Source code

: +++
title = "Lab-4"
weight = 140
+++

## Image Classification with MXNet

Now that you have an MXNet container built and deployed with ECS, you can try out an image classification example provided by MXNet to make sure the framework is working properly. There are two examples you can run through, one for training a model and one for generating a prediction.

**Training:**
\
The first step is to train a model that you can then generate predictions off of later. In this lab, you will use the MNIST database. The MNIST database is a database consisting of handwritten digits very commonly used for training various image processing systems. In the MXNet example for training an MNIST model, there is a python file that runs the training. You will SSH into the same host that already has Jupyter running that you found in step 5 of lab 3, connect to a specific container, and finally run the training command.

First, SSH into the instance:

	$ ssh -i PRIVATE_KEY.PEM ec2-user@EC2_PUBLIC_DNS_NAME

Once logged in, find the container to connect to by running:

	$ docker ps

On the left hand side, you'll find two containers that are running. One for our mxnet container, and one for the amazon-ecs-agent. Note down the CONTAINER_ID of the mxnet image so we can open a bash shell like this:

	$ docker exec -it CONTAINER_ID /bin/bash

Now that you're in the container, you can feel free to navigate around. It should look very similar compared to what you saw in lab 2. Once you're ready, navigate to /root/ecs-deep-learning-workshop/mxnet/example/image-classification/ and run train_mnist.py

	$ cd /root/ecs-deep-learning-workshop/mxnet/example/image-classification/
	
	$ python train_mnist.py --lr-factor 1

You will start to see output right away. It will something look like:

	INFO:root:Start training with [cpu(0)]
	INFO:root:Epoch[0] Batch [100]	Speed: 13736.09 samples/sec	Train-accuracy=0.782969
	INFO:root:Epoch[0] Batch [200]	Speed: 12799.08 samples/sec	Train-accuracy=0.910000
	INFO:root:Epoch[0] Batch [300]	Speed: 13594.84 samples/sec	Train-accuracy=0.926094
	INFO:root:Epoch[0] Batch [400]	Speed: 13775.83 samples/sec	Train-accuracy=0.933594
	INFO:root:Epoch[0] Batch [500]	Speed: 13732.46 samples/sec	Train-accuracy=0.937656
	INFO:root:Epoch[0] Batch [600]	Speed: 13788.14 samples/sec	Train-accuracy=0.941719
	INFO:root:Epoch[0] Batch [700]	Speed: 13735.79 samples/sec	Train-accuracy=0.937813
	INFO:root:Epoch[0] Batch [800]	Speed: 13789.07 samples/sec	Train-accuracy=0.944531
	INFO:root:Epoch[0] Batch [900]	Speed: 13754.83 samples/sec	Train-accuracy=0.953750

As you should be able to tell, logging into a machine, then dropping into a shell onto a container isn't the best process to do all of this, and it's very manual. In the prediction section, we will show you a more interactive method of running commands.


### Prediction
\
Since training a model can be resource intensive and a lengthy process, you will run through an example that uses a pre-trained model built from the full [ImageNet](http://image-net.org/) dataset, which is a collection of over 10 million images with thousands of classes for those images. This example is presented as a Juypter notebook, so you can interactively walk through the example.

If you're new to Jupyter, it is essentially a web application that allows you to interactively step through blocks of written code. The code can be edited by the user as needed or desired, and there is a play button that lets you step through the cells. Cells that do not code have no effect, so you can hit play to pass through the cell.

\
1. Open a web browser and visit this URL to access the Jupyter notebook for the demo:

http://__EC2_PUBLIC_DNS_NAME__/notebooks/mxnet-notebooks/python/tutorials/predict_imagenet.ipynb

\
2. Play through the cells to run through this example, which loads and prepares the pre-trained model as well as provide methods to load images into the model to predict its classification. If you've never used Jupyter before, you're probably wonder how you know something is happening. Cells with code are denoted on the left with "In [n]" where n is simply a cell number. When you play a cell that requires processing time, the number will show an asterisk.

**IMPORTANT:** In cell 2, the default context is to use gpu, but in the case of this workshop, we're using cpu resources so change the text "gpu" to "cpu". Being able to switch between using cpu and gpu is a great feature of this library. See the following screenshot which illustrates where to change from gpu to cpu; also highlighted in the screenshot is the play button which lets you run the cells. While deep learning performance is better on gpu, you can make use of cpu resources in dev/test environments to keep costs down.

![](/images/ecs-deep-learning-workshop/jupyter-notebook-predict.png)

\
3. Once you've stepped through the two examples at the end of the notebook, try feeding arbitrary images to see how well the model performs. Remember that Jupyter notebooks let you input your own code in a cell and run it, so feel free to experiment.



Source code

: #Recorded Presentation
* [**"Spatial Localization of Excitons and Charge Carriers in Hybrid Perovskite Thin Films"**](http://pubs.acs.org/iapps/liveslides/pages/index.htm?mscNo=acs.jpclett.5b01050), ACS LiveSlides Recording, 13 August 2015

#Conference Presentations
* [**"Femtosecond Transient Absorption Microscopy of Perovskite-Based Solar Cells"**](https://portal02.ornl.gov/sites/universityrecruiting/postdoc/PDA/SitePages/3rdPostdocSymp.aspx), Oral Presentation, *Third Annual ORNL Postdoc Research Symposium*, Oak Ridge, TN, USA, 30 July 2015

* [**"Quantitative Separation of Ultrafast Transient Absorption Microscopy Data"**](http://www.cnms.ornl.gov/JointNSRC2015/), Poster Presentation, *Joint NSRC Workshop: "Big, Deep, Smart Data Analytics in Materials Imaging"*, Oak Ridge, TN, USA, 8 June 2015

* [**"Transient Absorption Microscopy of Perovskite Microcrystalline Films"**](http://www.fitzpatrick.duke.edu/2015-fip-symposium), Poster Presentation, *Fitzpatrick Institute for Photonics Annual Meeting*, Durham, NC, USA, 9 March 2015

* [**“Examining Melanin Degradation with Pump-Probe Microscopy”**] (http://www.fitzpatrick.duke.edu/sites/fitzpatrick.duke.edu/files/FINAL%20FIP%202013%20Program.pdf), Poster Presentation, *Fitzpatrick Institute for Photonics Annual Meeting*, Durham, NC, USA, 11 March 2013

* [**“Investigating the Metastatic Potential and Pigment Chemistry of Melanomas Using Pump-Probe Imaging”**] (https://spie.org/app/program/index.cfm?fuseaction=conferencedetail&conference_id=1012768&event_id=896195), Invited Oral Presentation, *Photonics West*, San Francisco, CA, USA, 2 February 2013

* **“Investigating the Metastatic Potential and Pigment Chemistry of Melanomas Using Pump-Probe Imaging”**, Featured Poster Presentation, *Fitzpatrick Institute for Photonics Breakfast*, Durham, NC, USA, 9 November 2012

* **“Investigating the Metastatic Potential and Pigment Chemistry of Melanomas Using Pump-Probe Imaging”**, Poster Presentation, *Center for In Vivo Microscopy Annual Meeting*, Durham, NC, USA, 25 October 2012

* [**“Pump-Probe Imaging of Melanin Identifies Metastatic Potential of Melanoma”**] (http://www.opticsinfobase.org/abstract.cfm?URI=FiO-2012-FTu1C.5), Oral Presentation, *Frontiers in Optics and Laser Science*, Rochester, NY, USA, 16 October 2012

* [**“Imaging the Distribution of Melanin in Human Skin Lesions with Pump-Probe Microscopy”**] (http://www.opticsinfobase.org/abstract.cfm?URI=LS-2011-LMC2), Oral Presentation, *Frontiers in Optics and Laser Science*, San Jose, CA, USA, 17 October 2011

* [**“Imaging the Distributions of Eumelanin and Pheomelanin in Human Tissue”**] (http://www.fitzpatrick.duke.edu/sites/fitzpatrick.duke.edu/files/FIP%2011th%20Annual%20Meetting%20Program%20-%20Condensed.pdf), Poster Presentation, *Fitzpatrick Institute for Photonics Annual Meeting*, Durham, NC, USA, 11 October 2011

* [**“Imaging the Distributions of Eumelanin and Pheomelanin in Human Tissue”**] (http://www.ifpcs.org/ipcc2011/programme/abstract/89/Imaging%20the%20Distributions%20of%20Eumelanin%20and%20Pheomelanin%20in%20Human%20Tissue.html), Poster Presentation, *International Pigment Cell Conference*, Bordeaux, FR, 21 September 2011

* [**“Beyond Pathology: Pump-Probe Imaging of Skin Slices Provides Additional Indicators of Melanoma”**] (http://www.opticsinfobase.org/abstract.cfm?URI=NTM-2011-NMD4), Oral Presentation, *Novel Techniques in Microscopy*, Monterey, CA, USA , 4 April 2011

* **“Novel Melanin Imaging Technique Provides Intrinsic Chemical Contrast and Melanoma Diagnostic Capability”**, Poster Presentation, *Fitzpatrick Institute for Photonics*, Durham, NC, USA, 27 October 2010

○ ○ ○ ○ ○

Aim of the exercise. State how many lines of the listing hold the string "docker", and add nothing else.

Task output. 2